# 2009 Dodge Ram pickup trucks



## SnoFarmer (Oct 15, 2004)

http://www.allpar.com/model/ram/2009-ram.html

I don't like the new center counsel,, It takes up to much cab space.
It gives you that small cockpit feeling...in a full size truck??

And another track bar on the rear axle

"The big news will be a new turbodiesel from Cummins, showing up in 2010; it will greatly increase low-end torque while slashing gas usage by nearly a third and reducing carbon dioxide emissions by 20%, compared to a similar gas engine. The Cummins diesel will meet 50-state emissions standards for 2010. "

Well I hope it can do better that just slash "GAS usage" as a diesel does not burn any "gas" lol.....


----------



## exmark1 (Nov 30, 2005)

SnoFarmer;487627 said:


> http://www.allpar.com/model/ram/2009-ram.html
> 
> I don't like the new center counsel,, It takes up to much cab space.
> It gives you that small cockpit feeling...in a full size truck??
> ...


I second that track bar...If the front ones worked out so great lets add another one! I hate having to replace them!


----------



## dakotasrock (Mar 23, 2006)

yea this is all being discussed here. http://www.plowsite.com/showthread.php?t=55750


----------



## Mark Oomkes (Dec 10, 2000)

SnoFarmer;487627 said:


> Well I hope it can do better that just slash "GAS usage" as a diesel does not burn any "gas" lol.....


Crap, beat me to it. LMAO 

Idiots that write news articles.

PS I heard they were changing to the Cummings brand.


----------



## SnoFarmer (Oct 15, 2004)

Mark Oomkes;488652 said:


> Crap,
> 
> PS I heard they were changing to the Cummings brand.

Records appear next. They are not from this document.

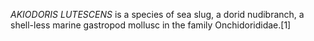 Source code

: _AKIODORIS LUTESCENS_ is a species of sea slug, a dorid nudibranch, a shell-less marine gastropod mollusc in the family Onchidorididae.[1]
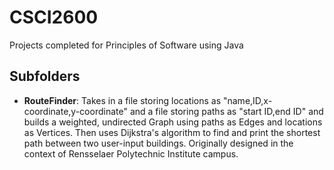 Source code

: # CSCI2600

Projects completed for Principles of Software using Java

## Subfolders
- **RouteFinder**: Takes in a file storing locations as "name,ID,x-coordinate,y-coordinate" and a file storing paths as "start ID,end ID" and builds a weighted, undirected Graph using paths as Edges and locations as Vertices. Then uses Dijkstra's algorithm to find and print the shortest path between two user-input buildings. Originally designed in the context of Rensselaer Polytechnic Institute campus.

Well that could be interesting too?.....


----------



## Plowinpro03 (Dec 18, 2007)

thats odd...been a chevy fanboi all my life, however my father always used dodge trucks...so i was thinking to switch up my driving days to a dodge...im liking the new style..(yes it seems as tho many of you are bias of the "new" looks of the truck, however there's no way around it being thats its appealing to more of the public then to those that are just in it for the work ethics...stick with an old rig to work with)....i may pick up an 08 diesel for now, then trade it in towards a new one of these bab boys in late '10..


----------



## JCplowing (Dec 28, 2007)

Looks Like A Ford Mustang In The Front!!! I Dont Like It!!


----------



## Kingwinter (Jan 26, 2008)

I really like the look of it!!!!


----------



## LwnmwrMan22 (Jan 20, 2005)

That center console... I'm sure that's just an option like one of my 2006 trucks.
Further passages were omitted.